Opened 23 months ago

Last modified 44 hours ago

#140 new enhancement

Clarifying the role of attributes on boundary variables.

Reported by: davidhassell Owned by: cf-conventions@…
Priority: medium Milestone:
Component: cf-conventions Version:
Keywords: boundary variable, attribute Cc:

Description

1. Title

Clarifying the role of attributes on boundary variables.

2. Moderator

TBC (any offer will be gladly accepted).

3. Requirement

To disallow inconsistencies between particular attributes of a boundary variable and its associated coordinate or auxiliary coordinate variable.

For example, it is currently possible for a boundary variable to have a different standard_name attribute to its associated coordinate or auxiliary coordinate variable. This would be unsatisfactory because the user of the data cannot know which of the possibilities is correct.

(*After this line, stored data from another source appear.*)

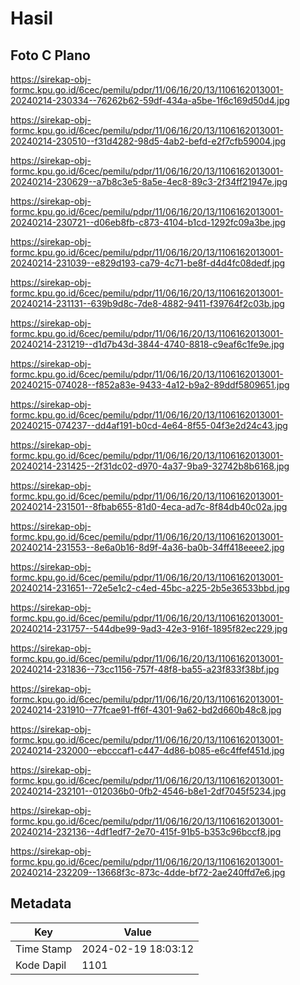 # Hasil

## Foto C Plano

https://sirekap-obj-formc.kpu.go.id/6cec/pemilu/pdpr/11/06/16/20/13/1106162013001-20240214-230334--76262b62-59df-434a-a5be-1f6c169d50d4.jpg

https://sirekap-obj-formc.kpu.go.id/6cec/pemilu/pdpr/11/06/16/20/13/1106162013001-20240214-230510--f31d4282-98d5-4ab2-befd-e2f7cfb59004.jpg

https://sirekap-obj-formc.kpu.go.id/6cec/pemilu/pdpr/11/06/16/20/13/1106162013001-20240214-230629--a7b8c3e5-8a5e-4ec8-89c3-2f34ff21947e.jpg

https://sirekap-obj-formc.kpu.go.id/6cec/pemilu/pdpr/11/06/16/20/13/1106162013001-20240214-230721--d06eb8fb-c873-4104-b1cd-1292fc09a3be.jpg

https://sirekap-obj-formc.kpu.go.id/6cec/pemilu/pdpr/11/06/16/20/13/1106162013001-20240214-231039--e829d193-ca79-4c71-be8f-d4d4fc08dedf.jpg

https://sirekap-obj-formc.kpu.go.id/6cec/pemilu/pdpr/11/06/16/20/13/1106162013001-20240214-231131--639b9d8c-7de8-4882-9411-f39764f2c03b.jpg

https://sirekap-obj-formc.kpu.go.id/6cec/pemilu/pdpr/11/06/16/20/13/1106162013001-20240214-231219--d1d7b43d-3844-4740-8818-c9eaf6c1fe9e.jpg

https://sirekap-obj-formc.kpu.go.id/6cec/pemilu/pdpr/11/06/16/20/13/1106162013001-20240215-074028--f852a83e-9433-4a12-b9a2-89ddf5809651.jpg

https://sirekap-obj-formc.kpu.go.id/6cec/pemilu/pdpr/11/06/16/20/13/1106162013001-20240215-074237--dd4af191-b0cd-4e64-8f55-04f3e2d24c43.jpg

https://sirekap-obj-formc.kpu.go.id/6cec/pemilu/pdpr/11/06/16/20/13/1106162013001-20240214-231425--2f31dc02-d970-4a37-9ba9-32742b8b6168.jpg

https://sirekap-obj-formc.kpu.go.id/6cec/pemilu/pdpr/11/06/16/20/13/1106162013001-20240214-231501--8fbab655-81d0-4eca-ad7c-8f84db40c02a.jpg

https://sirekap-obj-formc.kpu.go.id/6cec/pemilu/pdpr/11/06/16/20/13/1106162013001-20240214-231553--8e6a0b16-8d9f-4a36-ba0b-34ff418eeee2.jpg

https://sirekap-obj-formc.kpu.go.id/6cec/pemilu/pdpr/11/06/16/20/13/1106162013001-20240214-231651--72e5e1c2-c4ed-45bc-a225-2b5e36533bbd.jpg

https://sirekap-obj-formc.kpu.go.id/6cec/pemilu/pdpr/11/06/16/20/13/1106162013001-20240214-231757--544dbe99-9ad3-42e3-916f-1895f82ec229.jpg

https://sirekap-obj-formc.kpu.go.id/6cec/pemilu/pdpr/11/06/16/20/13/1106162013001-20240214-231836--73cc1156-757f-48f8-ba55-a23f833f38bf.jpg

https://sirekap-obj-formc.kpu.go.id/6cec/pemilu/pdpr/11/06/16/20/13/1106162013001-20240214-231910--77fcae91-ff6f-4301-9a62-bd2d660b48c8.jpg

https://sirekap-obj-formc.kpu.go.id/6cec/pemilu/pdpr/11/06/16/20/13/1106162013001-20240214-232000--ebcccaf1-c447-4d86-b085-e6c4ffef451d.jpg

https://sirekap-obj-formc.kpu.go.id/6cec/pemilu/pdpr/11/06/16/20/13/1106162013001-20240214-232101--012036b0-0fb2-4546-b8e1-2df7045f5234.jpg

https://sirekap-obj-formc.kpu.go.id/6cec/pemilu/pdpr/11/06/16/20/13/1106162013001-20240214-232136--4df1edf7-2e70-415f-91b5-b353c96bccf8.jpg

https://sirekap-obj-formc.kpu.go.id/6cec/pemilu/pdpr/11/06/16/20/13/1106162013001-20240214-232209--13668f3c-873c-4dde-bf72-2ae240ffd7e6.jpg


## Metadata

| Key        | Value               |
| ---------- | ------------------- |
| Time Stamp | 2024-02-19 18:03:12 |
| Kode Dapil | 1101                |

It is proposed that if a boundary variable has attributes which determine the coordinate type (units, standard_name, axis and positive) or those which affect the interpretation of the boundary variable array values (units, calendar, leap_month, leap_year and month_lengths) then they must always agree exactly with the same attributes of its associated coordinate or auxiliary coordinate variable. In addition, it is recommended that these attributes are not provided to a boundary variable since they are already inherited implicitly.

No restriction is made on any other boundary variable attributes.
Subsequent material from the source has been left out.